Statesman


Page 27 of 31



YOUNG SOCRATES: Very true.

STRANGER: To go against the laws, which are based upon long experience, and the wisdom of counsellors who have graciously recommended them and persuaded the multitude to pass them, would be a far greater and more ruinous error than any adherence to written law?

YOUNG SOCRATES: Certainly.

STRANGER: Therefore, as there is a danger of this, the next best thing in legislating is not to allow either the individual or the multitude to break the law in any respect whatever.

YOUNG SOCRATES: True.

STRANGER: The laws would be copies of the true particulars of action as far as they admit of being written down from the lips of those who have knowledge?
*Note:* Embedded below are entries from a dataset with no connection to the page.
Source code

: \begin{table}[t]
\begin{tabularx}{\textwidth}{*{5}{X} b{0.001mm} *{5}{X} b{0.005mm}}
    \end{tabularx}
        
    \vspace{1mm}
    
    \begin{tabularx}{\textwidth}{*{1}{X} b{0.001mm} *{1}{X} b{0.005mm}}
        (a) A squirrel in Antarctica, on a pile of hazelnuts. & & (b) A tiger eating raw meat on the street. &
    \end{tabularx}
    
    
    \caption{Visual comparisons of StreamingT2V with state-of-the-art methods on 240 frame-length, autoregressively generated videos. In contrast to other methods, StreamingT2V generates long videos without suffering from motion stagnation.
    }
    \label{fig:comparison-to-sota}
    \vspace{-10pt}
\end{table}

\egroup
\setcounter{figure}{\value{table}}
YOUNG SOCRATES: Certainly they would.

STRANGER: And, as we were saying, he who has knowledge and is a true Statesman, will do many things within his own sphere of action by his art without regard to the laws, when he is of opinion that something other than that which he has written down and enjoined to be observed during his absence would be better.
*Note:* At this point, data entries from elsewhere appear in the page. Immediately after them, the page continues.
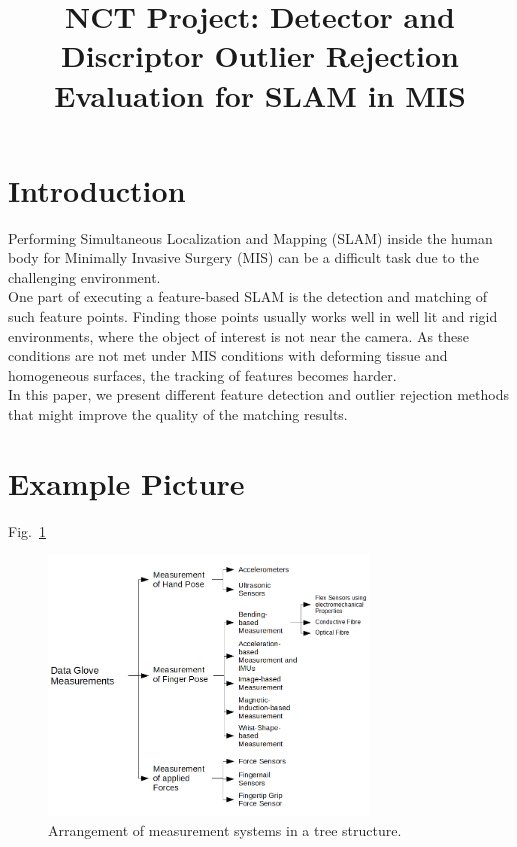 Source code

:\documentclass[conference]{IEEEtran}
\begin{document}
\title{NCT Project: Detector and Discriptor Outlier Rejection Evaluation for SLAM in MIS\\
}

\author{
\and
{}
\and
{}
}

\maketitle

\begin{abstract}
\end{abstract}

\section{Introduction}
Performing Simultaneous Localization and Mapping (SLAM) inside the human body for Minimally Invasive Surgery (MIS) can be a difficult task due to the challenging environment. \\
One part of executing a feature-based SLAM is the detection and matching of such feature points. Finding those points usually works well in well lit and rigid environments, where the object of interest is not near the camera. As these conditions are not met under MIS conditions with deforming tissue and homogeneous surfaces, the tracking of features becomes harder. \cite{chen_slam_2019} \\
In this paper, we present different feature detection and outlier rejection methods that might improve the quality of the matching results. 

\section{Example Picture}
Fig.~\ref{tree}

\begin{figure}[htbp]
\centerline{\includegraphics[width = 8.5cm]{Pictures/Tree.png}}
\caption{Arrangement of measurement systems in a tree structure.}
\label{tree}
\end{figure}
\end{document}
YOUNG SOCRATES: Yes, we said so.

STRANGER: And any individual or any number of men, having fixed laws, in acting contrary to them with a view to something better, would only be acting, as far as they are able, like the true Statesman?
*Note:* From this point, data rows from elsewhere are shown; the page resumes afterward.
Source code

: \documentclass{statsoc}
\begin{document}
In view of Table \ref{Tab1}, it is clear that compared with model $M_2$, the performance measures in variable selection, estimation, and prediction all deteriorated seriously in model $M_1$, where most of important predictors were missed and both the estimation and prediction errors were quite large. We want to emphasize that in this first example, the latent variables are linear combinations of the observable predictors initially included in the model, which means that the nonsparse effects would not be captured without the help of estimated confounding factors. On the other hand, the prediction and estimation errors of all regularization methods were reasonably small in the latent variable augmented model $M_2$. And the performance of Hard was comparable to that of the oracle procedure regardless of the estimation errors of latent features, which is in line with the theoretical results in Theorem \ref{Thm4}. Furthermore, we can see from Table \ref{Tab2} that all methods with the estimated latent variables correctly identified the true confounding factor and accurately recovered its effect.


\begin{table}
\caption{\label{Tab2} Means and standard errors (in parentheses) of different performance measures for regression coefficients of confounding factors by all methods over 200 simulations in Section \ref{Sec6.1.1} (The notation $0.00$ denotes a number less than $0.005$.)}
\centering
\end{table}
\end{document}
YOUNG SOCRATES: Certainly.

STRANGER: If they had no knowledge of what they were doing, they would imitate the truth, and they would always imitate ill; but if they had knowledge, the imitation would be the perfect truth, and an imitation no longer.

YOUNG SOCRATES: Quite true.

STRANGER: And the principle that no great number of men are able to acquire a knowledge of any art has been already admitted by us.

YOUNG SOCRATES: Yes, it has.

STRANGER: Then the royal or political art, if there be such an art, will never be attained either by the wealthy or by the other mob.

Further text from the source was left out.